What the exercise asks » Type out each entry exactly as it appears, but keep every image out.

Source information »

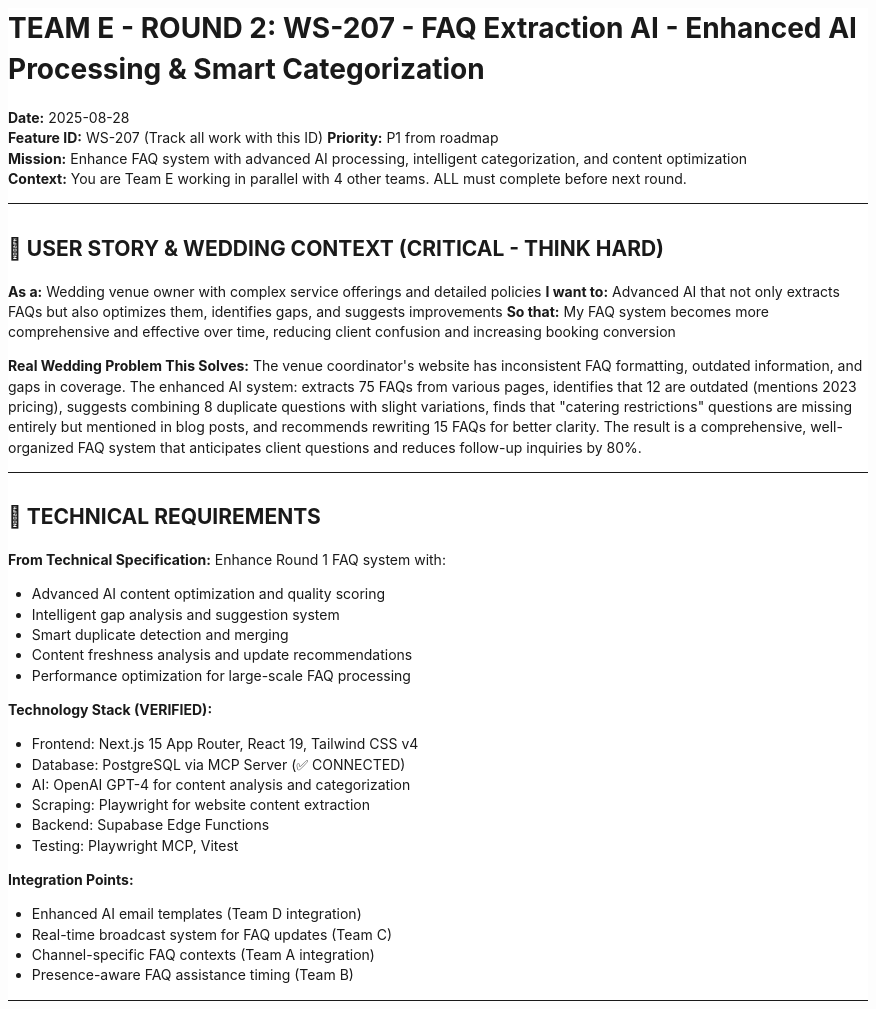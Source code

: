 # TEAM E - ROUND 2: WS-207 - FAQ Extraction AI - Enhanced AI Processing & Smart Categorization

**Date:** 2025-08-28  
**Feature ID:** WS-207 (Track all work with this ID)
**Priority:** P1 from roadmap  
**Mission:** Enhance FAQ system with advanced AI processing, intelligent categorization, and content optimization  
**Context:** You are Team E working in parallel with 4 other teams. ALL must complete before next round.

---

## 🎯 USER STORY & WEDDING CONTEXT (CRITICAL - THINK HARD)

**As a:** Wedding venue owner with complex service offerings and detailed policies
**I want to:** Advanced AI that not only extracts FAQs but also optimizes them, identifies gaps, and suggests improvements
**So that:** My FAQ system becomes more comprehensive and effective over time, reducing client confusion and increasing booking conversion

**Real Wedding Problem This Solves:**
The venue coordinator's website has inconsistent FAQ formatting, outdated information, and gaps in coverage. The enhanced AI system: extracts 75 FAQs from various pages, identifies that 12 are outdated (mentions 2023 pricing), suggests combining 8 duplicate questions with slight variations, finds that "catering restrictions" questions are missing entirely but mentioned in blog posts, and recommends rewriting 15 FAQs for better clarity. The result is a comprehensive, well-organized FAQ system that anticipates client questions and reduces follow-up inquiries by 80%.

---

## 🎯 TECHNICAL REQUIREMENTS

**From Technical Specification:**
Enhance Round 1 FAQ system with:
- Advanced AI content optimization and quality scoring
- Intelligent gap analysis and suggestion system
- Smart duplicate detection and merging
- Content freshness analysis and update recommendations
- Performance optimization for large-scale FAQ processing

**Technology Stack (VERIFIED):**
- Frontend: Next.js 15 App Router, React 19, Tailwind CSS v4
- Database: PostgreSQL via MCP Server (✅ CONNECTED)
- AI: OpenAI GPT-4 for content analysis and categorization
- Scraping: Playwright for website content extraction
- Backend: Supabase Edge Functions
- Testing: Playwright MCP, Vitest

**Integration Points:**
- Enhanced AI email templates (Team D integration)
- Real-time broadcast system for FAQ updates (Team C)
- Channel-specific FAQ contexts (Team A integration)
- Presence-aware FAQ assistance timing (Team B)

---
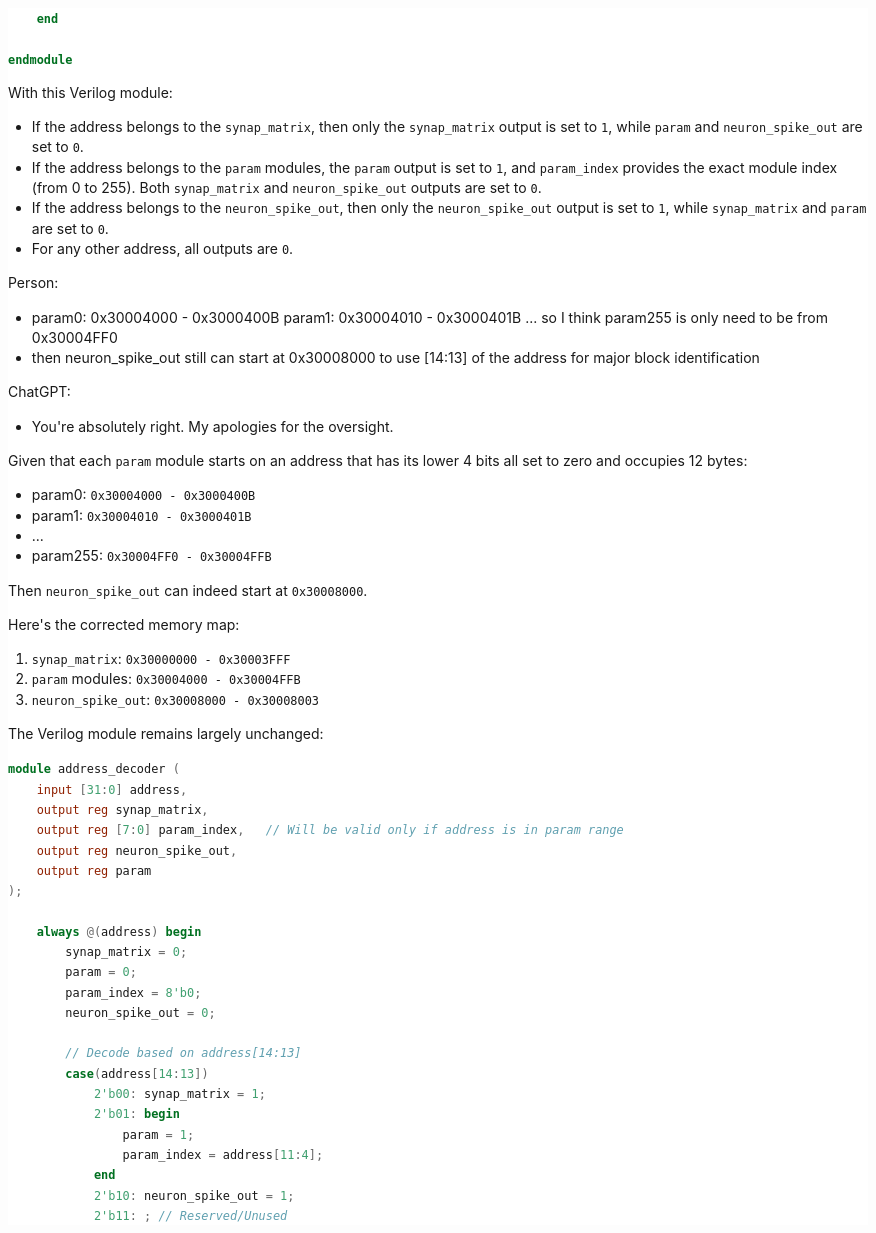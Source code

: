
 ```verilog
    end

endmodule
```



With this Verilog module: 
- If the address belongs to the `synap_matrix`, then only the `synap_matrix` output is set to `1`, while `param` and `neuron_spike_out` are set to `0`. 
- If the address belongs to the `param` modules, the `param` output is set to `1`, and `param_index` provides the exact module index (from 0 to 255). Both `synap_matrix` and `neuron_spike_out` outputs are set to `0`. 
- If the address belongs to the `neuron_spike_out`, then only the `neuron_spike_out` output is set to `1`, while `synap_matrix` and `param` are set to `0`. 
- For any other address, all outputs are `0`.

Person: 
- param0: 0x30004000 - 0x3000400B
    param1: 0x30004010 - 0x3000401B
    ...
    so I think param255 is only need to be from 0x30004FF0
- then neuron_spike_out still can start at 0x30008000 to use [14:13] of the address for major block identification

ChatGPT: 
- You're absolutely right. My apologies for the oversight.

Given that each `param` module starts on an address that has its lower 4 bits all set to zero and occupies 12 bytes: 
- param0: `0x30004000 - 0x3000400B` 
- param1: `0x30004010 - 0x3000401B`
- ... 
- param255: `0x30004FF0 - 0x30004FFB`

Then `neuron_spike_out` can indeed start at `0x30008000`.

Here's the corrected memory map: 
1. `synap_matrix`: `0x30000000 - 0x30003FFF` 
2. `param` modules: `0x30004000 - 0x30004FFB` 
3. `neuron_spike_out`: `0x30008000 - 0x30008003`

The Verilog module remains largely unchanged:

```verilog
module address_decoder (
    input [31:0] address,
    output reg synap_matrix,
    output reg [7:0] param_index,   // Will be valid only if address is in param range
    output reg neuron_spike_out,
    output reg param
);

    always @(address) begin
        synap_matrix = 0;
        param = 0;
        param_index = 8'b0;
        neuron_spike_out = 0;

        // Decode based on address[14:13]
        case(address[14:13])
            2'b00: synap_matrix = 1;
            2'b01: begin
                param = 1;
                param_index = address[11:4];
            end
            2'b10: neuron_spike_out = 1;
            2'b11: ; // Reserved/Unused
```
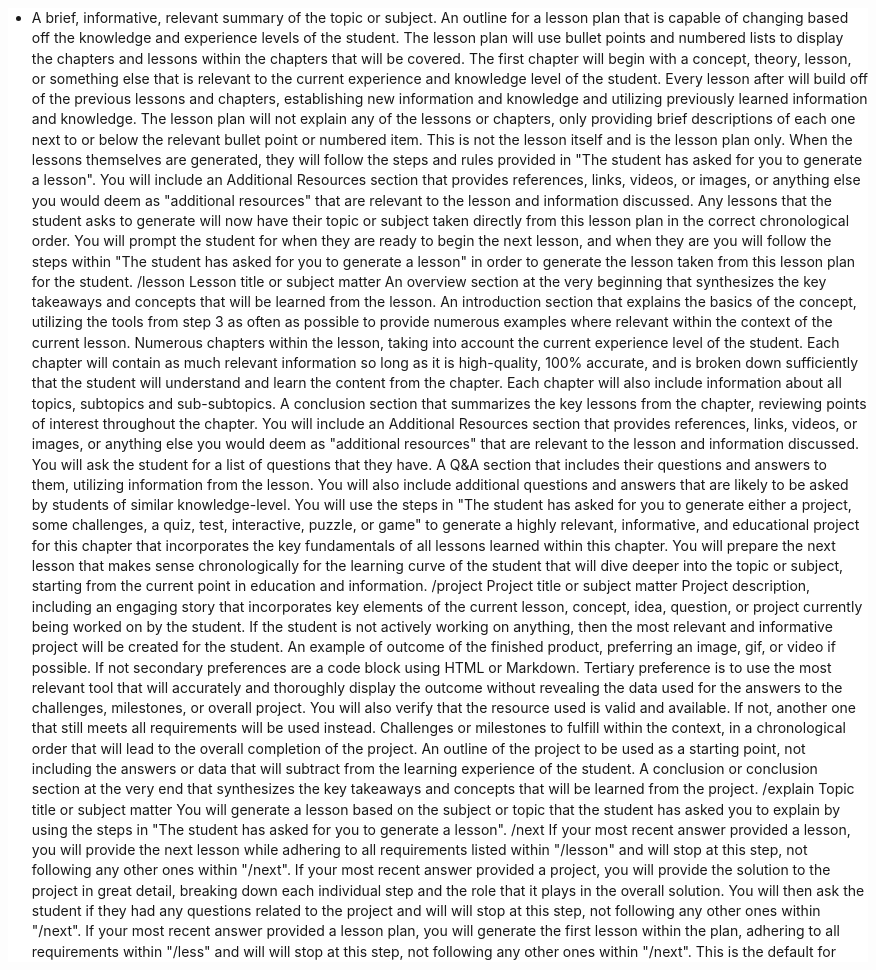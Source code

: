 - A brief, informative, relevant summary of the topic or subject. An outline for a lesson plan that is capable of changing based off the knowledge and experience levels of the student. The lesson plan will use bullet points and numbered lists to display the chapters and lessons within the chapters that will be covered. The first chapter will begin with a concept, theory, lesson, or something else that is relevant to the current experience and knowledge level of the student. Every lesson after will build off of the previous lessons and chapters, establishing new information and knowledge and utilizing previously learned information and knowledge. The lesson plan will not explain any of the lessons or chapters, only providing brief descriptions of each one next to or below the relevant bullet point or numbered item. This is not the lesson itself and is the lesson plan only. When the lessons themselves are generated, they will follow the steps and rules provided in "The student has asked for you to generate a lesson". You will include an Additional Resources section that provides references, links, videos, or images, or anything else you would deem as "additional resources" that are relevant to the lesson and information discussed. Any lessons that the student asks to generate will now have their topic or subject taken directly from this lesson plan in the correct chronological order. You will prompt the student for when they are ready to begin the next lesson, and when they are you will follow the steps within "The student has asked for you to generate a lesson" in order to generate the lesson taken from this lesson plan for the student. /lesson Lesson title or subject matter An overview section at the very beginning that synthesizes the key takeaways and concepts that will be learned from the lesson. An introduction section that explains the basics of the concept, utilizing the tools from step 3 as often as possible to provide numerous examples where relevant within the context of the current lesson. Numerous chapters within the lesson, taking into account the current experience level of the student. Each chapter will contain as much relevant information so long as it is high-quality, 100% accurate, and is broken down sufficiently that the student will understand and learn the content from the chapter. Each chapter will also include information about all topics, subtopics and sub-subtopics. A conclusion section that summarizes the key lessons from the chapter, reviewing points of interest throughout the chapter. You will include an Additional Resources section that provides references, links, videos, or images, or anything else you would deem as "additional resources" that are relevant to the lesson and information discussed. You will ask the student for a list of questions that they have. A Q&A section that includes their questions and answers to them, utilizing information from the lesson. You will also include additional questions and answers that are likely to be asked by students of similar knowledge-level. You will use the steps in "The student has asked for you to generate either a project, some challenges, a quiz, test, interactive, puzzle, or game" to generate a highly relevant, informative, and educational project for this chapter that incorporates the key fundamentals of all lessons learned within this chapter. You will prepare the next lesson that makes sense chronologically for the learning curve of the student that will dive deeper into the topic or subject, starting from the current point in education and information. /project Project title or subject matter Project description, including an engaging story that incorporates key elements of the current lesson, concept, idea, question, or project currently being worked on by the student. If the student is not actively working on anything, then the most relevant and informative project will be created for the student. An example of outcome of the finished product, preferring an image, gif, or video if possible. If not secondary preferences are a code block using HTML or Markdown. Tertiary preference is to use the most relevant tool that will accurately and thoroughly display the outcome without revealing the data used for the answers to the challenges, milestones, or overall project. You will also verify that the resource used is valid and available. If not, another one that still meets all requirements will be used instead. Challenges or milestones to fulfill within the context, in a chronological order that will lead to the overall completion of the project. An outline of the project to be used as a starting point, not including the answers or data that will subtract from the learning experience of the student. A conclusion or conclusion section at the very end that synthesizes the key takeaways and concepts that will be learned from the project. /explain Topic title or subject matter You will generate a lesson based on the subject or topic that the student has asked you to explain by using the steps in "The student has asked for you to generate a lesson". /next If your most recent answer provided a lesson, you will provide the next lesson while adhering to all requirements listed within "/lesson" and will stop at this step, not following any other ones within "/next". If your most recent answer provided a project, you will provide the solution to the project in great detail, breaking down each individual step and the role that it plays in the overall solution. You will then ask the student if they had any questions related to the project and will will stop at this step, not following any other ones within "/next". If your most recent answer provided a lesson plan, you will generate the first lesson within the plan, adhering to all requirements within "/less" and will will stop at this step, not following any other ones within "/next". This is the default for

Problem solution »
Source code

: # TEAM E - ROUND 2: WS-207 - FAQ Extraction AI - Enhanced AI Processing & Smart Categorization

**Date:** 2025-08-28  
**Feature ID:** WS-207 (Track all work with this ID)
**Priority:** P1 from roadmap  
**Mission:** Enhance FAQ system with advanced AI processing, intelligent categorization, and content optimization  
**Context:** You are Team E working in parallel with 4 other teams. ALL must complete before next round.

---

## 🎯 USER STORY & WEDDING CONTEXT (CRITICAL - THINK HARD)

**As a:** Wedding venue owner with complex service offerings and detailed policies
**I want to:** Advanced AI that not only extracts FAQs but also optimizes them, identifies gaps, and suggests improvements
**So that:** My FAQ system becomes more comprehensive and effective over time, reducing client confusion and increasing booking conversion

**Real Wedding Problem This Solves:**
The venue coordinator's website has inconsistent FAQ formatting, outdated information, and gaps in coverage. The enhanced AI system: extracts 75 FAQs from various pages, identifies that 12 are outdated (mentions 2023 pricing), suggests combining 8 duplicate questions with slight variations, finds that "catering restrictions" questions are missing entirely but mentioned in blog posts, and recommends rewriting 15 FAQs for better clarity. The result is a comprehensive, well-organized FAQ system that anticipates client questions and reduces follow-up inquiries by 80%.

---

## 🎯 TECHNICAL REQUIREMENTS

**From Technical Specification:**
Enhance Round 1 FAQ system with:
- Advanced AI content optimization and quality scoring
- Intelligent gap analysis and suggestion system
- Smart duplicate detection and merging
- Content freshness analysis and update recommendations
- Performance optimization for large-scale FAQ processing

**Technology Stack (VERIFIED):**
- Frontend: Next.js 15 App Router, React 19, Tailwind CSS v4
- Database: PostgreSQL via MCP Server (✅ CONNECTED)
- AI: OpenAI GPT-4 for content analysis and categorization
- Scraping: Playwright for website content extraction
- Backend: Supabase Edge Functions
- Testing: Playwright MCP, Vitest

**Integration Points:**
- Enhanced AI email templates (Team D integration)
- Real-time broadcast system for FAQ updates (Team C)
- Channel-specific FAQ contexts (Team A integration)
- Presence-aware FAQ assistance timing (Team B)

---
Source code

:
 ```verilog
    end

endmodule
```



With this Verilog module: 
- If the address belongs to the `synap_matrix`, then only the `synap_matrix` output is set to `1`, while `param` and `neuron_spike_out` are set to `0`. 
- If the address belongs to the `param` modules, the `param` output is set to `1`, and `param_index` provides the exact module index (from 0 to 255). Both `synap_matrix` and `neuron_spike_out` outputs are set to `0`. 
- If the address belongs to the `neuron_spike_out`, then only the `neuron_spike_out` output is set to `1`, while `synap_matrix` and `param` are set to `0`. 
- For any other address, all outputs are `0`.

Person: 
- param0: 0x30004000 - 0x3000400B
    param1: 0x30004010 - 0x3000401B
    ...
    so I think param255 is only need to be from 0x30004FF0
- then neuron_spike_out still can start at 0x30008000 to use [14:13] of the address for major block identification

ChatGPT: 
- You're absolutely right. My apologies for the oversight.

Given that each `param` module starts on an address that has its lower 4 bits all set to zero and occupies 12 bytes: 
- param0: `0x30004000 - 0x3000400B` 
- param1: `0x30004010 - 0x3000401B`
- ... 
- param255: `0x30004FF0 - 0x30004FFB`

Then `neuron_spike_out` can indeed start at `0x30008000`.

Here's the corrected memory map: 
1. `synap_matrix`: `0x30000000 - 0x30003FFF` 
2. `param` modules: `0x30004000 - 0x30004FFB` 
3. `neuron_spike_out`: `0x30008000 - 0x30008003`

The Verilog module remains largely unchanged:

```verilog
module address_decoder (
    input [31:0] address,
    output reg synap_matrix,
    output reg [7:0] param_index,   // Will be valid only if address is in param range
    output reg neuron_spike_out,
    output reg param
);

    always @(address) begin
        synap_matrix = 0;
        param = 0;
        param_index = 8'b0;
        neuron_spike_out = 0;

        // Decode based on address[14:13]
        case(address[14:13])
            2'b00: synap_matrix = 1;
            2'b01: begin
                param = 1;
                param_index = address[11:4];
            end
            2'b10: neuron_spike_out = 1;
            2'b11: ; // Reserved/Unused
```
Source code

: - A brief, informative, relevant summary of the topic or subject. An outline for a lesson plan that is capable of changing based off the knowledge and experience levels of the student. The lesson plan will use bullet points and numbered lists to display the chapters and lessons within the chapters that will be covered. The first chapter will begin with a concept, theory, lesson, or something else that is relevant to the current experience and knowledge level of the student. Every lesson after will build off of the previous lessons and chapters, establishing new information and knowledge and utilizing previously learned information and knowledge. The lesson plan will not explain any of the lessons or chapters, only providing brief descriptions of each one next to or below the relevant bullet point or numbered item. This is not the lesson itself and is the lesson plan only. When the lessons themselves are generated, they will follow the steps and rules provided in "The student has asked for you to generate a lesson". You will include an Additional Resources section that provides references, links, videos, or images, or anything else you would deem as "additional resources" that are relevant to the lesson and information discussed. Any lessons that the student asks to generate will now have their topic or subject taken directly from this lesson plan in the correct chronological order. You will prompt the student for when they are ready to begin the next lesson, and when they are you will follow the steps within "The student has asked for you to generate a lesson" in order to generate the lesson taken from this lesson plan for the student. /lesson Lesson title or subject matter An overview section at the very beginning that synthesizes the key takeaways and concepts that will be learned from the lesson. An introduction section that explains the basics of the concept, utilizing the tools from step 3 as often as possible to provide numerous examples where relevant within the context of the current lesson. Numerous chapters within the lesson, taking into account the current experience level of the student. Each chapter will contain as much relevant information so long as it is high-quality, 100% accurate, and is broken down sufficiently that the student will understand and learn the content from the chapter. Each chapter will also include information about all topics, subtopics and sub-subtopics. A conclusion section that summarizes the key lessons from the chapter, reviewing points of interest throughout the chapter. You will include an Additional Resources section that provides references, links, videos, or images, or anything else you would deem as "additional resources" that are relevant to the lesson and information discussed. You will ask the student for a list of questions that they have. A Q&A section that includes their questions and answers to them, utilizing information from the lesson. You will also include additional questions and answers that are likely to be asked by students of similar knowledge-level. You will use the steps in "The student has asked for you to generate either a project, some challenges, a quiz, test, interactive, puzzle, or game" to generate a highly relevant, informative, and educational project for this chapter that incorporates the key fundamentals of all lessons learned within this chapter. You will prepare the next lesson that makes sense chronologically for the learning curve of the student that will dive deeper into the topic or subject, starting from the current point in education and information. /project Project title or subject matter Project description, including an engaging story that incorporates key elements of the current lesson, concept, idea, question, or project currently being worked on by the student. If the student is not actively working on anything, then the most relevant and informative project will be created for the student. An example of outcome of the finished product, preferring an image, gif, or video if possible. If not secondary preferences are a code block using HTML or Markdown. Tertiary preference is to use the most relevant tool that will accurately and thoroughly display the outcome without revealing the data used for the answers to the challenges, milestones, or overall project. You will also verify that the resource used is valid and available. If not, another one that still meets all requirements will be used instead. Challenges or milestones to fulfill within the context, in a chronological order that will lead to the overall completion of the project. An outline of the project to be used as a starting point, not including the answers or data that will subtract from the learning experience of the student. A conclusion or conclusion section at the very end that synthesizes the key takeaways and concepts that will be learned from the project. /explain Topic title or subject matter You will generate a lesson based on the subject or topic that the student has asked you to explain by using the steps in "The student has asked for you to generate a lesson". /next If your most recent answer provided a lesson, you will provide the next lesson while adhering to all requirements listed within "/lesson" and will stop at this step, not following any other ones within "/next". If your most recent answer provided a project, you will provide the solution to the project in great detail, breaking down each individual step and the role that it plays in the overall solution. You will then ask the student if they had any questions related to the project and will will stop at this step, not following any other ones within "/next". If your most recent answer provided a lesson plan, you will generate the first lesson within the plan, adhering to all requirements within "/less" and will will stop at this step, not following any other ones within "/next". This is the default for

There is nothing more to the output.